As visitors enter the centre, they are greeted by name by an interactive robot using facial-recognition technology. They can pass through different innovative zones, featuring attractions including an immersive panoramic show, mixed-reality experience – where they wear HoloLens smartglasses – real-time data analytics, spherical storytelling and robotics choreography.
All of the interactive zones have been created and powered by technology and content provided by about 80 partner companies of HKSTP, business partners and researchers.
With a core objective to encourage collaboration between innovative start-ups and corporations and investors, the centre is open to Science Park communities as a venue where they can conduct business presentations and host networking events.

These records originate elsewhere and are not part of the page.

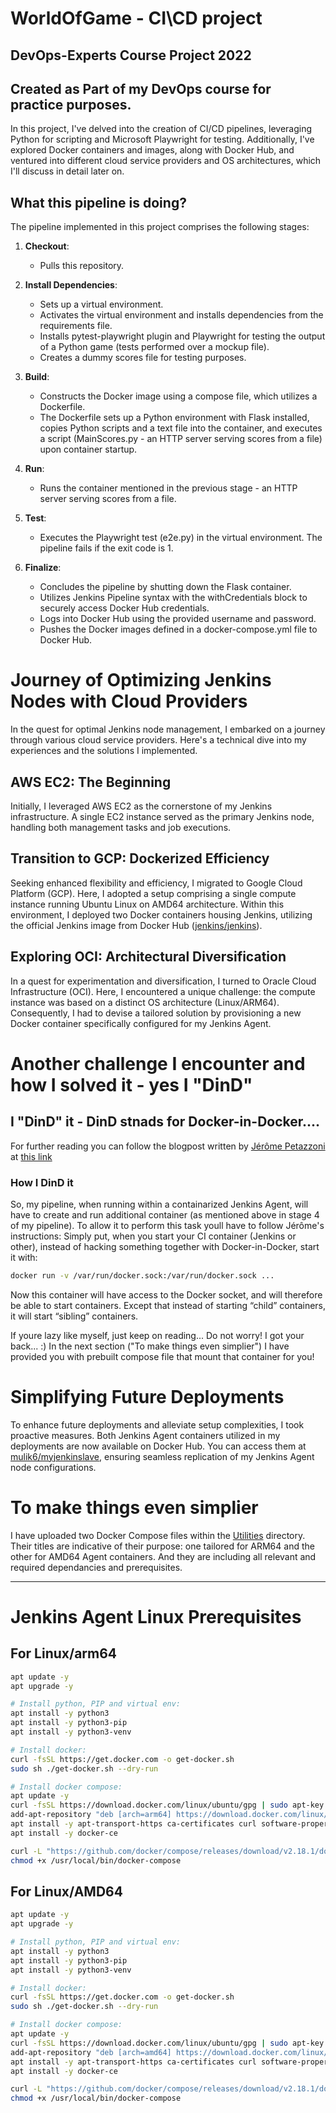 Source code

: # WorldOfGame - CI\CD project

## DevOps-Experts Course Project 2022
## Created as Part of my DevOps course for practice purposes.

In this project, I've delved into the creation of CI/CD pipelines, leveraging Python for scripting and Microsoft Playwright for testing. 
Additionally, I've explored Docker containers and images, along with Docker Hub, and ventured into different cloud service providers and OS architectures, which I'll discuss in detail later on.

## What this pipeline is doing?

The pipeline implemented in this project comprises the following stages:

1. **Checkout**:
    - Pulls this repository.

2. **Install Dependencies**:
    - Sets up a virtual environment.
    - Activates the virtual environment and installs dependencies from the requirements file.
    - Installs pytest-playwright plugin and Playwright for testing the output of a Python game (tests performed over a mockup file).
    - Creates a dummy scores file for testing purposes.

3. **Build**:
    - Constructs the Docker image using a compose file, which utilizes a Dockerfile.
    - The Dockerfile sets up a Python environment with Flask installed, copies Python scripts and a text file into the container, and executes a script (MainScores.py - an HTTP server serving scores from a file) upon container startup.

4. **Run**:
    - Runs the container mentioned in the previous stage - an HTTP server serving scores from a file.

5. **Test**:
    - Executes the Playwright test (e2e.py) in the virtual environment. The pipeline fails if the exit code is 1.

6. **Finalize**:
    - Concludes the pipeline by shutting down the Flask container.
    - Utilizes Jenkins Pipeline syntax with the withCredentials block to securely access Docker Hub credentials.
    - Logs into Docker Hub using the provided username and password.
    - Pushes the Docker images defined in a docker-compose.yml file to Docker Hub.


# Journey of Optimizing Jenkins Nodes with Cloud Providers

In the quest for optimal Jenkins node management, I embarked on a journey through various cloud service providers. Here's a technical dive into my experiences and the solutions I implemented.

## AWS EC2: The Beginning

Initially, I leveraged AWS EC2 as the cornerstone of my Jenkins infrastructure. A single EC2 instance served as the primary Jenkins node, handling both management tasks and job executions.

## Transition to GCP: Dockerized Efficiency

Seeking enhanced flexibility and efficiency, I migrated to Google Cloud Platform (GCP). Here, I adopted a setup comprising a single compute instance running Ubuntu Linux on AMD64 architecture. Within this environment, I deployed two Docker containers housing Jenkins, utilizing the official Jenkins image from Docker Hub ([jenkins/jenkins](https://hub.docker.com/r/jenkins/jenkins)). 

## Exploring OCI: Architectural Diversification

In a quest for experimentation and diversification, I turned to Oracle Cloud Infrastructure (OCI). Here, I encountered a unique challenge: the compute instance was based on a distinct OS architecture (Linux/ARM64). Consequently, I had to devise a tailored solution by provisioning a new Docker container specifically configured for my Jenkins Agent.

# Another challenge I encounter and how I solved it - yes I "DinD"

## I "DinD" it - DinD stnads for Docker-in-Docker....
For further reading you can follow the blogpost written by [Jérôme Petazzoni](https://github.com/jpetazzo) at [this link](https://jpetazzo.github.io/2015/09/03/do-not-use-docker-in-docker-for-ci/)

### How I DinD it
So, my pipeline, when running within a containarized Jenkins Agent, will have to create and run additional container (as mentioned above in stage 4 of my pipeline).
To allow it to perform this task youll have to follow Jérôme's instructions:
Simply put, when you start your CI container (Jenkins or other), instead of hacking something together with Docker-in-Docker, start it with:
```bash
docker run -v /var/run/docker.sock:/var/run/docker.sock ...
```
Now this container will have access to the Docker socket, and will therefore be able to start containers. 
Except that instead of starting “child” containers, it will start “sibling” containers.

If youre lazy like myself, just keep on reading... Do not worry! I got your back... :)
In the next section ("To make things even simplier") I have provided you with prebuilt compose file that mount that container for you!

# Simplifying Future Deployments

To enhance future deployments and alleviate setup complexities, I took proactive measures. 
Both Jenkins Agent containers utilized in my deployments are now available on Docker Hub. 
You can access them at [mulik6/myjenkinslave](https://hub.docker.com/r/mulik6/myjenkinslave/tags), ensuring seamless replication of my Jenkins Agent node configurations.

# To make things even simplier
I have uploaded two Docker Compose files within the [Utilities](https://github.com/Mulik6/WorldOfGame/tree/master/Utilities) directory. 
Their titles are indicative of their purpose: one tailored for ARM64 and the other for AMD64 Agent containers. 
And they are including all relevant and required dependancies and prerequisites.

--------

# Jenkins Agent Linux Prerequisites
## For Linux/arm64

```bash
apt update -y
apt upgrade -y

# Install python, PIP and virtual env:
apt install -y python3
apt install -y python3-pip
apt install -y python3-venv

# Install docker:
curl -fsSL https://get.docker.com -o get-docker.sh
sudo sh ./get-docker.sh --dry-run

# Install docker compose:
apt update -y
curl -fsSL https://download.docker.com/linux/ubuntu/gpg | sudo apt-key add -
add-apt-repository "deb [arch=arm64] https://download.docker.com/linux/ubuntu focal stable"
apt install -y apt-transport-https ca-certificates curl software-properties-common
apt install -y docker-ce

curl -L "https://github.com/docker/compose/releases/download/v2.18.1/docker-compose-$(uname -s)-$(uname -m)" -o /usr/local/bin/docker-compose
chmod +x /usr/local/bin/docker-compose
```
## For Linux/AMD64
```bash
apt update -y
apt upgrade -y

# Install python, PIP and virtual env:
apt install -y python3
apt install -y python3-pip
apt install -y python3-venv

# Install docker:
curl -fsSL https://get.docker.com -o get-docker.sh
sudo sh ./get-docker.sh --dry-run

# Install docker compose:
apt update -y
curl -fsSL https://download.docker.com/linux/ubuntu/gpg | sudo apt-key add -
add-apt-repository "deb [arch=amd64] https://download.docker.com/linux/ubuntu focal stable"
apt install -y apt-transport-https ca-certificates curl software-properties-common
apt install -y docker-ce

curl -L "https://github.com/docker/compose/releases/download/v2.18.1/docker-compose-$(uname -s)-$(uname -m)" -o /usr/local/bin/docker-compose
chmod +x /usr/local/bin/docker-compose
```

“We are dedicated to making this a place for innovators, investors, partners and various stakeholders to connect and explore possibilities for co-creating a vibrant I&T ecosystem,” Wong says.
Jimmy Tao, CEO of Vitargent (International) Biotechnology – a pioneering biotech firm working in the field of safety test technology, which is a HKSTP partner company and incubatee graduate, believes the centre is an ideal venue for companies to hold meetings with potential investors.
“There is nowhere else that can showcase all the technology from Hong Kong Science Park so easily,” says Tao, who is president of the steering committee of HKSTP Startups Alumni Association. “You can touch it and feel it and really get a first-hand experience.”
Inspiring the community
Paul Lee, a software engineer at Precision Robotics, another HKSTP partner company, which develops precise, intelligent surgical robots, thinks the centre will also inspire members of the Science Park community and enable them to try out each other’s technology.
“We can look at the latest developments in different industries, such as augmented reality solutions, and think about how we can adopt them in our own products,” he says. “Seeing cutting-edge technology is always inspiring.”
Wong agrees, adding: “We hope, through this miniature ecosystem, to engage, excite and impress our target stakeholders to win their endorsement and build advocacy for HKSTP.”
Exploring new possibilities
The Experience Centre also serves as a platform for the crossover of design and art tech, with thoughtfully curated art pieces which explore the “human-tech” relationship.
One display, the art tech project called “MAN-MADE”, features the work of six Chinese artists, who have reimagined traditional Chinese art forms and aesthetics using modern digital techniques. It aims to provide a multi-sensory journey that connects the past and future while exploring the nation’s cultural identity.
To further nurture fresh ways to fuse design and technology and support new talent in this field, HKSTP is partnering with Hong Kong Design Institute to promote various initiatives that provide guidance and coaching to students on their projects.
Dr Ong Lay-lian, principal of Hong Kong Design Institute (HKDI) and Institute of Vocational Education (Lee Wai Lee), says: “Art tech is a global trend involving the fusion of art, design and technology. It transforms the way people see, consume and react to this integrated new element.”
HKDI students are integrating technology into their work, and displaying it at the Experience Centre, as part of a partnership with HKSTP. “As a vocational education institution, it is important that students are trained in emerging technologies and design to meet industry needs,” Ong says. “We welcome this collaboration with HKSTP that will provide a lot of opportunities for these learning experiences.”
She says it is also important for visitors to the centre to know how technology can be applied, integrated and linked with other disciplines, such as design. “We are expanding people’s perception about the multidisciplinary area of appreciating that what is presented in front of them is not limited to just design, but has other components from IT [information technology],” Ong says.